AIM OF THE TASK: Repeat the records below verbatim, and do not copy their pictures.

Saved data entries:
++++++++
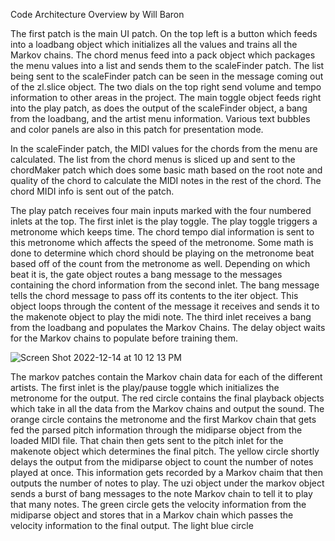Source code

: Code Architecture Overview by Will Baron

The first patch is the main UI patch. On the top left is a button which feeds into a loadbang object which initializes all the values and trains all the Markov chains. The chord menus feed into a pack object which packages the menu values into a list and sends them to the scaleFinder patch. The list being sent to the scaleFinder patch can be seen in the message coming out of the zl.slice object. The two dials on the top right send volume and tempo information to other areas in the project. The main toggle object feeds right into the play patch, as does the output of the scaleFinder object, a bang from the loadbang, and the artist menu information. Various text bubbles and color panels are also in this patch for presentation mode.

In the scaleFinder patch, the MIDI values for the chords from the menu are calculated. The list from the chord menus is sliced up and sent to the chordMaker patch which does some basic math based on the root note and quality of the chord to calculate the MIDI notes in the rest of the chord. The chord MIDI info is sent out of the patch.

The play patch receives four main inputs marked with the four numbered inlets at the top. The first inlet is the play toggle. The play toggle triggers a metronome which keeps time. The chord tempo dial information is sent to this metronome which affects the speed of the metronome. Some math is done to determine which chord should be playing on the metronome beat based off of the count from the metronome as well. Depending on which beat it is, the gate object routes a bang message to the messages containing the chord information from the second inlet. The bang message tells the chord message to pass off its contents to the iter object. This object loops through the content of the message it receives and sends it to the makenote object to play the midi note. The third inlet receives a bang from the loadbang and populates the Markov Chains. The delay object waits for the Markov chains to populate before training them.

![Screen Shot 2022-12-14 at 10 12 13 PM](https://user-images.githubusercontent.com/41768249/207786674-044fc9af-4bc6-4b2c-bdca-ba305d4552e4.png)

The markov patches contain the Markov chain data for each of the different artists. The first inlet is the play/pause toggle which initializes the metronome for the output. The red circle contains the final playback objects which take in all the data from the Markov chains and output the sound. The orange circle contains the metronome and the first Markov chain that gets fed the parsed pitch information through the midiparse object from the loaded MIDI file. That chain then gets sent to the pitch inlet for the makenote object which determines the final pitch. The yellow circle shortly delays the output from the midiparse object to count the number of notes played at once. This information gets recorded by a Markov chaim that then outputs the number of notes to play. The uzi object under the markov object sends a burst of bang messages to the note Markov chain to tell it to play that many notes. The green circle gets the velocity information from the midiparse object and stores that in a Markov chain which passes the velocity information to the final output. The light blue circle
++++++++
EXERCISE RESPONSE:
Source code

: Code Architecture Overview by Will Baron

The first patch is the main UI patch. On the top left is a button which feeds into a loadbang object which initializes all the values and trains all the Markov chains. The chord menus feed into a pack object which packages the menu values into a list and sends them to the scaleFinder patch. The list being sent to the scaleFinder patch can be seen in the message coming out of the zl.slice object. The two dials on the top right send volume and tempo information to other areas in the project. The main toggle object feeds right into the play patch, as does the output of the scaleFinder object, a bang from the loadbang, and the artist menu information. Various text bubbles and color panels are also in this patch for presentation mode.

In the scaleFinder patch, the MIDI values for the chords from the menu are calculated. The list from the chord menus is sliced up and sent to the chordMaker patch which does some basic math based on the root note and quality of the chord to calculate the MIDI notes in the rest of the chord. The chord MIDI info is sent out of the patch.

The play patch receives four main inputs marked with the four numbered inlets at the top. The first inlet is the play toggle. The play toggle triggers a metronome which keeps time. The chord tempo dial information is sent to this metronome which affects the speed of the metronome. Some math is done to determine which chord should be playing on the metronome beat based off of the count from the metronome as well. Depending on which beat it is, the gate object routes a bang message to the messages containing the chord information from the second inlet. The bang message tells the chord message to pass off its contents to the iter object. This object loops through the content of the message it receives and sends it to the makenote object to play the midi note. The third inlet receives a bang from the loadbang and populates the Markov Chains. The delay object waits for the Markov chains to populate before training them.

![Screen Shot 2022-12-14 at 10 12 13 PM](https://user-images.githubusercontent.com/41768249/207786674-044fc9af-4bc6-4b2c-bdca-ba305d4552e4.png)

The markov patches contain the Markov chain data for each of the different artists. The first inlet is the play/pause toggle which initializes the metronome for the output. The red circle contains the final playback objects which take in all the data from the Markov chains and output the sound. The orange circle contains the metronome and the first Markov chain that gets fed the parsed pitch information through the midiparse object from the loaded MIDI file. That chain then gets sent to the pitch inlet for the makenote object which determines the final pitch. The yellow circle shortly delays the output from the midiparse object to count the number of notes played at once. This information gets recorded by a Markov chaim that then outputs the number of notes to play. The uzi object under the markov object sends a burst of bang messages to the note Markov chain to tell it to play that many notes. The green circle gets the velocity information from the midiparse object and stores that in a Markov chain which passes the velocity information to the final output. The light blue circle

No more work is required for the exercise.